**Action item**:
Exactly how many lines in the listing contain "library"? Respond with the number and nothing more.

**Data for this task**:
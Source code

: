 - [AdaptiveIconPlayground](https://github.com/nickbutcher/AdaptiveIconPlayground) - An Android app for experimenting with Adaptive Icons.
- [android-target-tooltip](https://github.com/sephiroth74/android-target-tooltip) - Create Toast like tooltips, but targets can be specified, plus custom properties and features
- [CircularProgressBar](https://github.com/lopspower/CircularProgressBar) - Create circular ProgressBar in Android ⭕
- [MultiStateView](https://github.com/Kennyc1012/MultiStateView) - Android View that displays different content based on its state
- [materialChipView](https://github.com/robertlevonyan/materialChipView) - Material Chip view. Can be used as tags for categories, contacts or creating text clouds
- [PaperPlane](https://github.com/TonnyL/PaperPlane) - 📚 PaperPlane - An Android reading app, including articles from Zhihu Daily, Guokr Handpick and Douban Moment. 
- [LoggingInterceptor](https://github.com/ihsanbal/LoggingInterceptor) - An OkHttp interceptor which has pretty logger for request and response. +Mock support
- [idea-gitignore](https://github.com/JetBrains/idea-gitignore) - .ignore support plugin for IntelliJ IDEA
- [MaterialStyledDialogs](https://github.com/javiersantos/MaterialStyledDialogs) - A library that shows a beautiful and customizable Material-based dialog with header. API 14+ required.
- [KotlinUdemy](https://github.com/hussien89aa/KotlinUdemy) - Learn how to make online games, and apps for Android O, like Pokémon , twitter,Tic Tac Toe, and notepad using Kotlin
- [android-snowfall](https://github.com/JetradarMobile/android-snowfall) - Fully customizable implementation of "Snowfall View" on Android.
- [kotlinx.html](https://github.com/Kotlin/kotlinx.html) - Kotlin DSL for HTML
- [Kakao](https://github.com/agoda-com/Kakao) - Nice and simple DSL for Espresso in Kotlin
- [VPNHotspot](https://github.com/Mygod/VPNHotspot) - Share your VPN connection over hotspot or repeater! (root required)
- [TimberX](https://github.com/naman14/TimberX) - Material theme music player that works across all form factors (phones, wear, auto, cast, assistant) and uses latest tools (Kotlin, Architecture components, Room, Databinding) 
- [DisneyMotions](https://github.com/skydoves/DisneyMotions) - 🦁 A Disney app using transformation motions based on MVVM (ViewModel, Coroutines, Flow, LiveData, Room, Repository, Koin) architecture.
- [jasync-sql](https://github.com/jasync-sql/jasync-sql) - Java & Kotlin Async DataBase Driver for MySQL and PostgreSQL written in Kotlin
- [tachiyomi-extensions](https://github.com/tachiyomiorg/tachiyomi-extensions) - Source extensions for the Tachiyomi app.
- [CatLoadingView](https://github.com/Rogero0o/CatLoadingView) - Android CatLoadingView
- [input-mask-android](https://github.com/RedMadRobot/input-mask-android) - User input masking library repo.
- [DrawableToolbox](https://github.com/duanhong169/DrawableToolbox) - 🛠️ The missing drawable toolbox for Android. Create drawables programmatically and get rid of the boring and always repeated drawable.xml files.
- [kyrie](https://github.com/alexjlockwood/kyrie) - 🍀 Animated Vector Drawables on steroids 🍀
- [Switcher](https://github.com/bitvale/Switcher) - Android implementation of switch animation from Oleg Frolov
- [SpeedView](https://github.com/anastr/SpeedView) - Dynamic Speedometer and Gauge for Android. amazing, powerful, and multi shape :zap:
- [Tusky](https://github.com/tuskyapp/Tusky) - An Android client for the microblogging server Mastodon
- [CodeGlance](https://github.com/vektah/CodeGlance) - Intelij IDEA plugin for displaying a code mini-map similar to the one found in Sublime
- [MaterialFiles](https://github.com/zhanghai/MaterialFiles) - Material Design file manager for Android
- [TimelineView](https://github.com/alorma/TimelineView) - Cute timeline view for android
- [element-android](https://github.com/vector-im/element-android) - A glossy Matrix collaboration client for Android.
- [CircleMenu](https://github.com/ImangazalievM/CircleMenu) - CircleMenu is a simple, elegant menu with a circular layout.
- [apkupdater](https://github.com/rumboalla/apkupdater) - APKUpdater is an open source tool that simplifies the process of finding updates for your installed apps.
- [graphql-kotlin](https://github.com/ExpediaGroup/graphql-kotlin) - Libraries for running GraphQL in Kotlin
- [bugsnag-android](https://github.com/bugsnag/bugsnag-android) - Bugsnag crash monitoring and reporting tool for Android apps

**Answer space**:
2